If we could determine safeRAM exactly, this scheme would allow us to process indefinitely large datasets, as long as gridRAM fits in safeRAM. We would be guaranteed that the allocation will never fail, and we could move on to a cigarrete break or a beer, then come and brag to tmurray how awesome we are. :P
Unfortunately, the main problem with this implementation is, as I mentioned previously, determining exactly how much memory we have available, or how big safeRAM should be. If we have a GPU with no display, then we should be able to safely assume all available global memory, minus a few megabytes. That’s not the case, as my tests have shown (more on this later).
But what if we only have one GPU, or want to run the kernel on a GPU with a display attached? Is the user running Windows with Aero or XP, or running Linux with KDE, or a very light desktop. Are there any other OpenGL or DirectX programs running?

As it turns out we can only approximate what safeRAM should be. It seems that half the memory is a very conservative estimate. In reality, it is a very idiotic one, since it leaves a large amount of memory unused. At the same time it is too lavish, since I have seen the following cudaMalloc() and cudaMallocPitch() return “out of memory”. There is conflicting data on how much is safe.

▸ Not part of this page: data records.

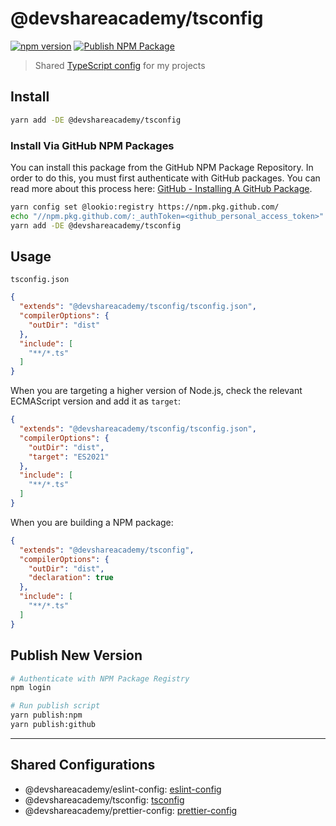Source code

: # @devshareacademy/tsconfig

[![npm version](https://badge.fury.io/js/@devshareacademy%2Ftsconfig.svg)](https://badge.fury.io/js/@devshareacademy%2Ftsconfig)
[![Publish NPM Package](https://github.com/devshareacademy/tsconfig/actions/workflows/publish-package.yml/badge.svg)](https://github.com/devshareacademy/tsconfig/actions/workflows/publish-package.yml)

> Shared [TypeScript config](https://www.typescriptlang.org/docs/handbook/tsconfig-json.html) for my projects

## Install

```bash
yarn add -DE @devshareacademy/tsconfig
```

### Install Via GitHub NPM Packages

You can install this package from the GitHub NPM Package Repository. In order to do this, you must first authenticate with GitHub packages. You can read more about this process here: [GitHub - Installing A GitHub Package](https://docs.github.com/en/packages/working-with-a-github-packages-registry/working-with-the-npm-registry#installing-a-package).

```bash
yarn config set @lookio:registry https://npm.pkg.github.com/
echo "//npm.pkg.github.com/:_authToken=<github_personal_access_token>" > .npmrc
yarn add -DE @devshareacademy/tsconfig
```

## Usage

`tsconfig.json`

```json
{
  "extends": "@devshareacademy/tsconfig/tsconfig.json",
  "compilerOptions": {
    "outDir": "dist"
  },
  "include": [
    "**/*.ts"
  ]
}
```

When you are targeting a higher version of Node.js, check the relevant ECMAScript version and add it as `target`:

```json
{
  "extends": "@devshareacademy/tsconfig/tsconfig.json",
  "compilerOptions": {
    "outDir": "dist",
    "target": "ES2021"
  },
  "include": [
    "**/*.ts"
  ]
}
```

When you are building a NPM package:

```json
{
  "extends": "@devshareacademy/tsconfig",
  "compilerOptions": {
    "outDir": "dist",
    "declaration": true
  },
  "include": [
    "**/*.ts"
  ]
}
```

## Publish New Version

```bash
# Authenticate with NPM Package Registry
npm login

# Run publish script
yarn publish:npm
yarn publish:github
```

---

## Shared Configurations

- @devshareacademy/eslint-config: [eslint-config](https://github.com/devshareacademy/eslint-config)
- @devshareacademy/tsconfig: [tsconfig](https://github.com/devshareacademy/tsconfig)
- @devshareacademy/prettier-config: [prettier-config](https://github.com/devshareacademy/prettier-config)
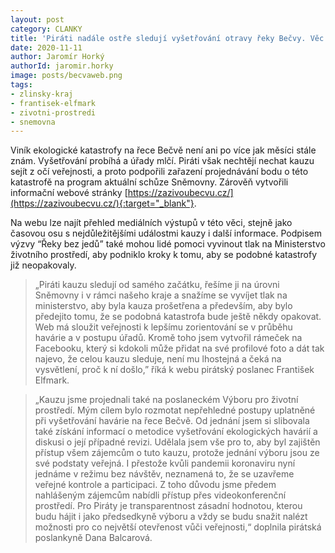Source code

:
 ```yaml
---
layout: post
category: CLANKY
title: 'Piráti nadále ostře sledují vyšetřování otravy řeky Bečvy. Věc chtějí projednat ve Sněmovně, veřejnost informují i pomocí nového webu'
date: 2020-11-11
author: Jaromír Horký
authorId: jaromir.horky
image: posts/becvaweb.png
tags: 
- zlinsky-kraj
- frantisek-elfmark
- zivotni-prostredi
- snemovna
---
```

Viník ekologické katastrofy na řece Bečvě není ani po více jak měsíci stále znám. Vyšetřování probíhá a úřady mlčí. Piráti však nechtějí nechat kauzu sejít z očí veřejnosti, a proto podpořili zařazení projednávání bodu o této katastrofě na program aktuální schůze Sněmovny. Zárověň vytvořili informační webové stránky [https://zazivoubecvu.cz/](https://zazivoubecvu.cz/){:target="_blank"}. 

Na webu lze najít přehled mediálních výstupů v této věci, stejně jako časovou osu s nejdůležitějšími událostmi kauzy i další informace. Podpisem výzvy “Řeky bez jedů” také mohou lidé pomoci vyvinout tlak na Ministerstvo životního prostředí, aby podniklo kroky k tomu, aby se podobné katastrofy již neopakovaly.

> „Piráti kauzu sledují od samého začátku, řešíme ji na úrovni Sněmovny i v rámci našeho kraje a snažíme se vyvíjet tlak na ministerstvo, aby byla kauza prošetřena a především, aby bylo předejito tomu, že se podobná katastrofa bude ještě někdy opakovat. Web má sloužit veřejnosti k lepšímu zorientování se v průběhu havárie a v postupu úřadů. Kromě toho jsem vytvořil rámeček na Facebooku, který si kdokoli může přidat na své profilové foto a dát tak najevo, že celou kauzu sleduje, není mu lhostejná a čeká na vysvětlení, proč k ní došlo,” říká k webu pirátský poslanec František Elfmark.  

> „Kauzu jsme projednali také na poslaneckém Výboru pro životní prostředí. Mým cílem bylo rozmotat nepřehledné postupy uplatněné při vyšetřování havárie na řece Bečvě. Od jednání jsem si slibovala také získání informací o metodice vyšetřování ekologických havárií a diskusi o její případné revizi. Udělala jsem vše pro to, aby byl zajištěn přístup všem zájemcům o tuto kauzu, protože jednání výboru jsou ze své podstaty veřejná. I přestože kvůli pandemii koronaviru nyní jednáme v režimu bez návštěv, neznamená to, že se uzavřeme veřejné kontrole a participaci. Z toho důvodu jsme předem nahlášeným zájemcům nabídli přístup přes videokonferenční prostředí. Pro Piráty je transparentnost zásadní hodnotou, kterou budu hájit i jako předsedkyně výboru a vždy se budu snažit nalézt možnosti pro co největší otevřenost vůči veřejnosti,“ doplnila pirátská poslankyně Dana Balcarová.  
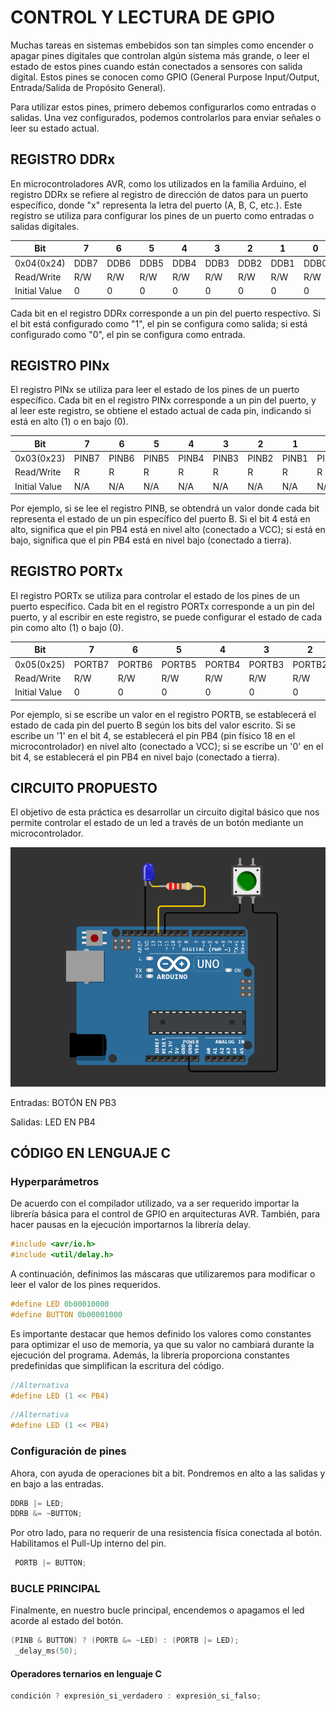 # CONTROL Y LECTURA DE GPIO
Muchas tareas en sistemas embebidos son tan simples como encender o apagar pines digitales que controlan algún sistema más grande, o leer el estado de estos pines cuando están conectados a sensores con salida digital. Estos pines se conocen como GPIO (General Purpose Input/Output, Entrada/Salida de Propósito General).

Para utilizar estos pines, primero debemos configurarlos como entradas o salidas. Una vez configurados, podemos controlarlos para enviar señales o leer su estado actual.

## REGISTRO DDRx
En microcontroladores AVR, como los utilizados en la familia Arduino, el registro DDRx se refiere al registro de dirección de datos para un puerto específico, donde "x" representa la letra del puerto (A, B, C, etc.). Este registro se utiliza para configurar los pines de un puerto como entradas o salidas digitales.

| Bit | 7 | 6 | 5 | 4 | 3 | 2 | 1 | 0 |
|-----|---|---|---|---|---|---|---|---|
| 0x04(0x24) | DDB7 | DDB6 | DDB5 | DDB4 | DDB3 | DDB2 | DDB1 | DDB0 |
| Read/Write | R/W | R/W | R/W | R/W | R/W | R/W | R/W | R/W |
| Initial Value | 0 | 0 | 0 | 0 | 0 | 0 | 0 | 0 |

Cada bit en el registro DDRx corresponde a un pin del puerto respectivo. Si el bit está configurado como "1", el pin se configura como salida; si está configurado como "0", el pin se configura como entrada.

## REGISTRO PINx
El registro PINx se utiliza para leer el estado de los pines de un puerto específico. Cada bit en el registro PINx corresponde a un pin del puerto, y al leer este registro, se obtiene el estado actual de cada pin, indicando si está en alto (1) o en bajo (0).

| Bit | 7 | 6 | 5 | 4 | 3 | 2 | 1 | 0 |
|-----|---|---|---|---|---|---|---|---|
| 0x03(0x23) | PINB7 | PINB6 | PINB5 | PINB4 | PINB3 | PINB2 | PINB1 | PINB0 |
| Read/Write | R | R | R | R | R | R | R | R |
| Initial Value | N/A | N/A | N/A | N/A | N/A | N/A | N/A | N/A |

Por ejemplo, si se lee el registro PINB, se obtendrá un valor donde cada bit representa el estado de un pin específico del puerto B. Si el bit 4 está en alto, significa que el pin PB4 está en nivel alto (conectado a VCC); si está en bajo, significa que el pin PB4 está en nivel bajo (conectado a tierra).

## REGISTRO PORTx
El registro PORTx se utiliza para controlar el estado de los pines de un puerto específico. Cada bit en el registro PORTx corresponde a un pin del puerto, y al escribir en este registro, se puede configurar el estado de cada pin como alto (1) o bajo (0).

| Bit | 7 | 6 | 5 | 4 | 3 | 2 | 1 | 0 |
|-----|---|---|---|---|---|---|---|---|
| 0x05(0x25) | PORTB7 | PORTB6 | PORTB5 | PORTB4 | PORTB3 | PORTB2 | PORTB1 | PORTB0 |
| Read/Write | R/W | R/W | R/W | R/W | R/W | R/W | R/W | R/W |
| Initial Value | 0 | 0 | 0 | 0 | 0 | 0 | 0 | 0 |

Por ejemplo, si se escribe un valor en el registro PORTB, se establecerá el estado de cada pin del puerto B según los bits del valor escrito. Si se escribe un '1' en el bit 4, se establecerá el pin PB4 (pin físico 18 en el microcontrolador) en nivel alto (conectado a VCC); si se escribe un '0' en el bit 4, se establecerá el pin PB4 en nivel bajo (conectado a tierra).

## CIRCUITO PROPUESTO
El objetivo de esta práctica es desarrollar un circuito digital básico que nos permite controlar el estado de un led a través de un botón mediante un microcontrolador. 

![Esquemático](https://github.com/thoniid/Arduino-Bit-a-Bit/blob/main/GPIO/led-button-circuit.png)

Entradas: BOTÓN EN PB3

Salidas: LED EN PB4

## CÓDIGO EN LENGUAJE C

### Hyperparámetros
De acuerdo con el compilador utilizado, va a ser requerido importar la librería básica para el control de GPIO en arquitecturas AVR.  También, para hacer pausas en la ejecución importarnos la librería delay. 
```C
#include <avr/io.h>
#include <util/delay.h>
```
A continuación, definimos las máscaras que utilizaremos para modificar o leer el valor de los pines requeridos. 
```C
#define LED 0b00010000
#define BUTTON 0b00001000
```
Es importante destacar que hemos definido los valores como constantes para optimizar el uso de memoria, ya que su valor no cambiará durante la ejecución del programa. Además, la librería proporciona constantes predefinidas que simplifican la escritura del código.
```C
//Alternativa
#define LED (1 << PB4)
```

```C
//Alternativa
#define LED (1 << PB4)
```
### Configuración de pines
Ahora, con ayuda de operaciones bit a bit. Pondremos en alto a las salidas y en bajo a las entradas. 
```C
DDRB |= LED;       
DDRB &= ~BUTTON;
```
Por otro lado, para no requerir de una resistencia física conectada al botón. Habilitamos el Pull-Up interno del pin.  
```C
 PORTB |= BUTTON;
```
### BUCLE PRINCIPAL
Finalmente, en nuestro bucle principal, encendemos o apagamos el led acorde al estado del botón.
```C
(PINB & BUTTON) ? (PORTB &= ~LED) : (PORTB |= LED);
 _delay_ms(50);
```
#### Operadores ternarios en lenguaje C
```C
condición ? expresión_si_verdadero : expresión_si_falso;
```

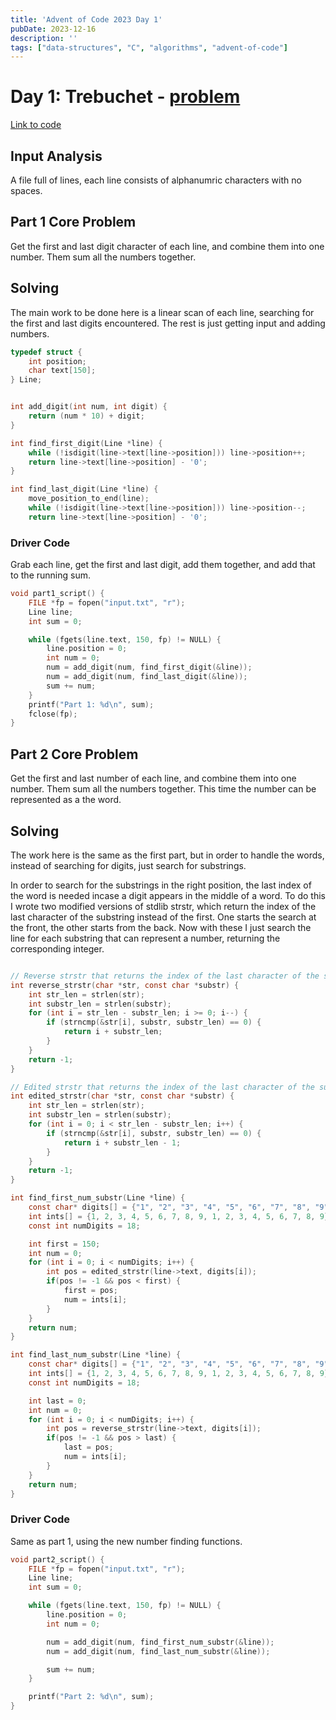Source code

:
 ```yaml
---
title: 'Advent of Code 2023 Day 1'
pubDate: 2023-12-16
description: ''
tags: ["data-structures", "C", "algorithms", "advent-of-code"]
---
```




# Day 1: Trebuchet - [problem](https://adventofcode.com/2023/day/1)
[Link to code](https://github.com/gabesamu/adventofcode2023/blob/main/Day1/day1.c)
<br>

## Input Analysis
A file full of lines, each line consists of alphanumric characters with no spaces.


## Part 1 Core Problem
Get the first and last digit character of each line, and combine them into one number. Them sum all the numbers together.


## Solving
The main work to be done here is a linear scan of each line, searching for the first and last digits encountered.
The rest is just getting input and adding numbers.


```c
typedef struct {
    int position;
    char text[150];
} Line;


int add_digit(int num, int digit) {
    return (num * 10) + digit;
}

int find_first_digit(Line *line) {
    while (!isdigit(line->text[line->position])) line->position++;
    return line->text[line->position] - '0';
}

int find_last_digit(Line *line) {
    move_position_to_end(line);
    while (!isdigit(line->text[line->position])) line->position--;
    return line->text[line->position] - '0';


```

### Driver Code
Grab each line, get the first and last digit, add them together, and add that to the running sum.

```c
void part1_script() {
    FILE *fp = fopen("input.txt", "r");
    Line line;
    int sum = 0;

    while (fgets(line.text, 150, fp) != NULL) {
        line.position = 0;
        int num = 0;
        num = add_digit(num, find_first_digit(&line));
        num = add_digit(num, find_last_digit(&line));
        sum += num;
    }
    printf("Part 1: %d\n", sum);
    fclose(fp);
}

```


## Part 2 Core Problem
Get the first and last number of each line, and combine them into one number. Them sum all the numbers together.
This time the number can be represented as a the word.


## Solving
The work here is the same as the first part, but in order to handle the words, instead of searching for digits, just search for substrings.

In order to search for the substrings in the right position, the last index of the word is needed incase a digit appears in the middle of a word. To do this I wrote two modified versions of stdlib strstr, which return the index of the last character of the substring instead of the first. One starts the search at the front, the other starts from the back. Now with these I just search the line for each substring that can represent a number, returning the corresponding integer.

```c

// Reverse strstr that returns the index of the last character of the substring
int reverse_strstr(char *str, const char *substr) {
    int str_len = strlen(str);
    int substr_len = strlen(substr);
    for (int i = str_len - substr_len; i >= 0; i--) {
        if (strncmp(&str[i], substr, substr_len) == 0) {
            return i + substr_len;
        }
    }
    return -1;
}

// Edited strstr that returns the index of the last character of the substring
int edited_strstr(char *str, const char *substr) {
    int str_len = strlen(str);
    int substr_len = strlen(substr);
    for (int i = 0; i < str_len - substr_len; i++) {
        if (strncmp(&str[i], substr, substr_len) == 0) {
            return i + substr_len - 1;
        }
    }
    return -1;
}

int find_first_num_substr(Line *line) {
    const char* digits[] = {"1", "2", "3", "4", "5", "6", "7", "8", "9", "one", "two", "three", "four", "five", "six", "seven", "eight", "nine"};
    int ints[] = {1, 2, 3, 4, 5, 6, 7, 8, 9, 1, 2, 3, 4, 5, 6, 7, 8, 9};
    const int numDigits = 18;

    int first = 150;
    int num = 0;
    for (int i = 0; i < numDigits; i++) {
        int pos = edited_strstr(line->text, digits[i]);
        if(pos != -1 && pos < first) {
            first = pos;
            num = ints[i];
        }
    }
    return num;
}

int find_last_num_substr(Line *line) {
    const char* digits[] = {"1", "2", "3", "4", "5", "6", "7", "8", "9", "one", "two", "three", "four", "five", "six", "seven", "eight", "nine"};
    int ints[] = {1, 2, 3, 4, 5, 6, 7, 8, 9, 1, 2, 3, 4, 5, 6, 7, 8, 9};
    const int numDigits = 18;

    int last = 0;
    int num = 0;
    for (int i = 0; i < numDigits; i++) {
        int pos = reverse_strstr(line->text, digits[i]);
        if(pos != -1 && pos > last) {
            last = pos;
            num = ints[i];
        }
    }
    return num;
}
```

### Driver Code
Same as part 1, using the new number finding functions.
```c
void part2_script() {
    FILE *fp = fopen("input.txt", "r");
    Line line;
    int sum = 0;

    while (fgets(line.text, 150, fp) != NULL) {
        line.position = 0;
        int num = 0;

        num = add_digit(num, find_first_num_substr(&line));
        num = add_digit(num, find_last_num_substr(&line));

        sum += num;
    }

    printf("Part 2: %d\n", sum);
}
```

eyalhir74 said [post=“534323”]here[/post] that he uses a similar scheme, and considers safe to be 80% of the available memory.
My tests show even more intriguing results. I have seen the memory allocation fail when trying to allocate as little as 196MB on a 512MB GPU with two displays attached, runnng Aero, but I have also seen a 205MB allocation fail on a 512MB GPU with no displays attached, and no other CUDA contexts.
It would be nice if we had a function cudaTmurraysAwesomeAvailableGlobalMemoryFunction(), but until further notice, we are stuck with guessing.

So why would malloc fail on a GPU with nothing else attached, and how much is memory do you think is actually safe to assume available?